Irish health service apologies over Dhara Kivlehan's death

Dhara and Michael Kivlehan
Image caption Dhara and Michael Kivlehan pictured in a family photograph

The Irish Health Service Executive has apologised to the family of a woman who died after giving birth at Sligo General Hospital three years ago.

In 2010, Dhara Kivlehan, 29, became ill with pre-eclampsia and a related condition.

The Irish High Court heard she did not receive appropriate specialist medical treatment after suffering organ failure in Sligo.

She was transferred to Belfast's Royal Victoria Hospital where she later died.

In court on Tuesday, the judge approved a settlement of the action for 790,000 euros (£653,000).

The court heard that Dhara and her husband, Michael, had been expecting their first child in September 2010.

She was admitted to hospital two weeks overdue on 20 September 2010 for the delivery of her first child, Dior.

It was claimed that blood tests taken at the time that showed grossly abnormal liver and kidney function. But these were not communicated to doctors until some some 12 hours later.

After giving birth to her son, she was treated in a side room for a day and a half.

Midwives later tracked down blood test results and she was admitted to the intensive care unit in Sligo, but her condition deteriorated and she was airlifted to Belfast where she died four days later.
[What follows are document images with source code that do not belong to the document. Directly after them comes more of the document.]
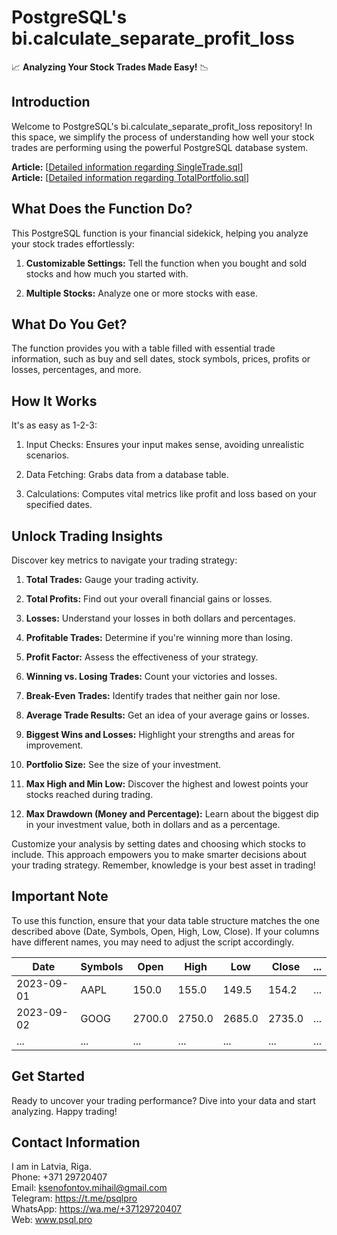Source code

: # PostgreSQL's bi.calculate_separate_profit_loss

📈 **Analyzing Your Stock Trades Made Easy!** 📉

## Introduction
Welcome to PostgreSQL's bi.calculate_separate_profit_loss repository! In this space, we simplify the process of understanding how well your stock trades are performing using the powerful PostgreSQL database system.

**Article:** [[Detailed information regarding SingleTrade.sql](https://psql.pro/analyzing-stock-trades-single/)]
<br>
**Article:** [[Detailed information regarding TotalPortfolio.sql](https://psql.pro/analyzing-stock-tradestotal/)]

## What Does the Function Do?
This PostgreSQL function is your financial sidekick, helping you analyze your stock trades effortlessly:

1. **Customizable Settings:** Tell the function when you bought and sold stocks and how much you started with.

2. **Multiple Stocks:** Analyze one or more stocks with ease.

## What Do You Get?
The function provides you with a table filled with essential trade information, such as buy and sell dates, stock symbols, prices, profits or losses, percentages, and more.

## How It Works
It's as easy as 1-2-3:

1. Input Checks: Ensures your input makes sense, avoiding unrealistic scenarios.

2. Data Fetching: Grabs data from a database table.

3. Calculations: Computes vital metrics like profit and loss based on your specified dates.

## Unlock Trading Insights
Discover key metrics to navigate your trading strategy:

1. **Total Trades:** Gauge your trading activity.

2. **Total Profits:** Find out your overall financial gains or losses.

3. **Losses:** Understand your losses in both dollars and percentages.

4. **Profitable Trades:** Determine if you're winning more than losing.

5. **Profit Factor:** Assess the effectiveness of your strategy.

6. **Winning vs. Losing Trades:** Count your victories and losses.

7. **Break-Even Trades:** Identify trades that neither gain nor lose.

8. **Average Trade Results:** Get an idea of your average gains or losses.

9. **Biggest Wins and Losses:** Highlight your strengths and areas for improvement.

10. **Portfolio Size:** See the size of your investment.

11. **Max High and Min Low:** Discover the highest and lowest points your stocks reached during trading.

12. **Max Drawdown (Money and Percentage):** Learn about the biggest dip in your investment value, both in dollars and as a percentage.

Customize your analysis by setting dates and choosing which stocks to include. This approach empowers you to make smarter decisions about your trading strategy. Remember, knowledge is your best asset in trading!

## Important Note
To use this function, ensure that your data table structure matches the one described above (Date, Symbols, Open, High, Low, Close). If your columns have different names, you may need to adjust the script accordingly.

| Date       | Symbols | Open  | High  | Low   | Close | ... |
|------------|--------|-------|-------|-------|-------|-----|
| 2023-09-01 | AAPL   | 150.0 | 155.0 | 149.5 | 154.2 | ... |
| 2023-09-02 | GOOG   | 2700.0| 2750.0| 2685.0| 2735.0| ... |
| ...        | ...    | ...   | ...   | ...   | ...   | ... |

## Get Started
Ready to uncover your trading performance? Dive into your data and start analyzing. Happy trading!

## Contact Information

I am in Latvia, Riga.<br>
Phone: +371 29720407<br>
Email: ksenofontov.mihail@gmail.com<br>
Telegram: https://t.me/psqlpro<br>
WhatsApp: https://wa.me/+37129720407<br>
Web: www.psql.pro


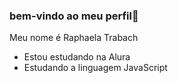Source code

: ### bem-vindo ao meu perfil👋

Meu nome é Raphaela Trabach

- Estou estudando na Alura
- Estudando a linguagem JavaScript
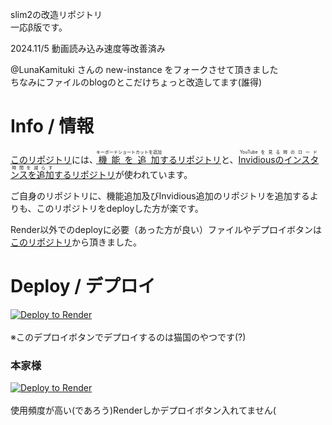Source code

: slim2の改造リポジトリ<br>
一応β版です。

2024.11/5 動画読み込み速度等改善済み

@LunaKamituki さんの new-instance をフォークさせて頂きました
<br>
ちなみにファイルのblogのとこだけちょっと改造してます(誰得)
# Info / 情報
<a href="new-instance(yuki): https://github.com/LunaKamituki/new-instance">このリポジトリ</a>には、<a href="https://github.com/LunaKamituki/yuki-source"><ruby>機能を追加<rt>キーボードショートカットを追加</rt></ruby>するリポジトリ</a>と、<a href="https://github.com/LunaKamituki/yukiyoutube-inv-instances"><ruby>Invidiousのインスタンスを追加<rt>YouTubeを見る時のロード時間を減らす</rt></ruby>するリポジトリ</a>が使われています。

ご自身のリポジトリに、機能追加及びInvidious追加のリポジトリを追加するよりも、このリポジトリをdeployした方が楽です。

Render以外でのdeployに必要（あった方が良い）ファイルやデプロイボタンは<a href="https://github.com/siawaseok3/slim-2-by-siawaseok">このリポジトリ</a>から頂きました。

# Deploy / デプロイ
<a href="https://render.com/deploy?repo=https://github.com/nekoha0412/new-instance.git">
 <img src="https://render.com/images/deploy-to-render-button.svg" alt="Deploy to Render"><br>
</a>
<br>
※このデプロイボタンでデプロイするのは猫国のやつです(?)
<h3><strong>本家様</strong></h3>
<a href="https://render.com/deploy?repo=https://github.com/LunaKamituki/new-instance.git">
 <img src="https://render.com/images/deploy-to-render-button.svg" alt="Deploy to Render"><br>
</a>
<br>
使用頻度が高い(であろう)Renderしかデプロイボタン入れてません(
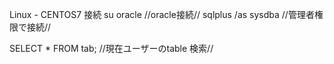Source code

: Linux - CENTOS7 接続
su oracle //oracle接続//
sqlplus /as sysdba //管理者権限で接続//



SELECT *
  FROM tab;
//現在ユーザーのtable 検索//


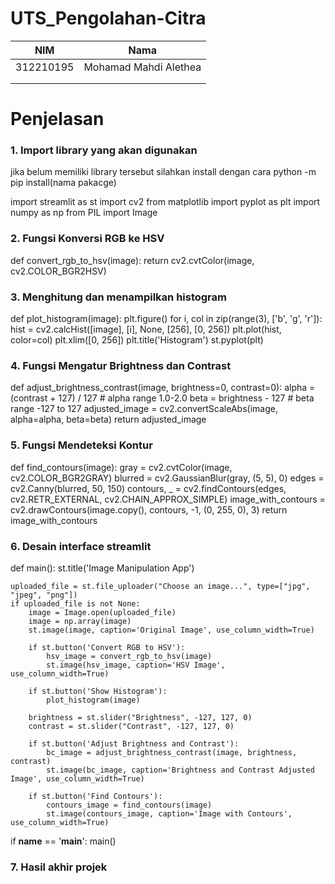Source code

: # UTS_Pengolahan-Citra

| NIM | Nama |
| - | - |
| 312210195 | Mohamad Mahdi Alethea |
|  |  |
|  |  |

# Penjelasan 

### 1. Import library yang akan digunakan 
jika belum memiliki library tersebut silahkan install dengan cara python -m pip install(nama pakacge)

import streamlit as st
import cv2
from matplotlib import pyplot as plt
import numpy as np
from PIL import Image


### 2. Fungsi Konversi RGB ke HSV

def convert_rgb_to_hsv(image):
    return cv2.cvtColor(image, cv2.COLOR_BGR2HSV)


### 3. Menghitung dan menampilkan histogram

def plot_histogram(image):
    plt.figure()
    for i, col in zip(range(3), ['b', 'g', 'r']):
        hist = cv2.calcHist([image], [i], None, [256], [0, 256])
        plt.plot(hist, color=col)
        plt.xlim([0, 256])
    plt.title('Histogram')
    st.pyplot(plt)


### 4. Fungsi Mengatur Brightness dan Contrast

def adjust_brightness_contrast(image, brightness=0, contrast=0):
    alpha = (contrast + 127) / 127  # alpha range 1.0-2.0
    beta = brightness - 127         # beta range -127 to 127
    adjusted_image = cv2.convertScaleAbs(image, alpha=alpha, beta=beta)
    return adjusted_image


### 5. Fungsi Mendeteksi Kontur

def find_contours(image):
    gray = cv2.cvtColor(image, cv2.COLOR_BGR2GRAY)
    blurred = cv2.GaussianBlur(gray, (5, 5), 0)
    edges = cv2.Canny(blurred, 50, 150)
    contours, _ = cv2.findContours(edges, cv2.RETR_EXTERNAL, cv2.CHAIN_APPROX_SIMPLE)
    image_with_contours = cv2.drawContours(image.copy(), contours, -1, (0, 255, 0), 3)
    return image_with_contours


### 6. Desain interface streamlit

def main():
    st.title('Image Manipulation App')

    uploaded_file = st.file_uploader("Choose an image...", type=["jpg", "jpeg", "png"])
    if uploaded_file is not None:
        image = Image.open(uploaded_file)
        image = np.array(image)
        st.image(image, caption='Original Image', use_column_width=True)
        
        if st.button('Convert RGB to HSV'):
            hsv_image = convert_rgb_to_hsv(image)
            st.image(hsv_image, caption='HSV Image', use_column_width=True)

        if st.button('Show Histogram'):
            plot_histogram(image)

        brightness = st.slider("Brightness", -127, 127, 0)
        contrast = st.slider("Contrast", -127, 127, 0)

        if st.button('Adjust Brightness and Contrast'):
            bc_image = adjust_brightness_contrast(image, brightness, contrast)
            st.image(bc_image, caption='Brightness and Contrast Adjusted Image', use_column_width=True)

        if st.button('Find Contours'):
            contours_image = find_contours(image)
            st.image(contours_image, caption='Image with Contours', use_column_width=True)

if __name__ == '__main__':
    main()


### 7. Hasil akhir projek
The family accepted that everything had been done for her in Belfast but claimed her treatment in Sligo was "in marked contrast".

Outside the court, her husband Michael said there were many unanswered questions surrounding his wife's death and he repeated calls for an inquest to be held in the Republic of Ireland.

He said the family was "heartbroken" that their calls for an inquest in the Republic of Ireland had been declined.

It is understood that an inquest will be held in Northern Ireland, however witnesses could not be compelled to attend.

The family plan to take further legal action challenging the refusal of the Irish authorities to hold an inquest.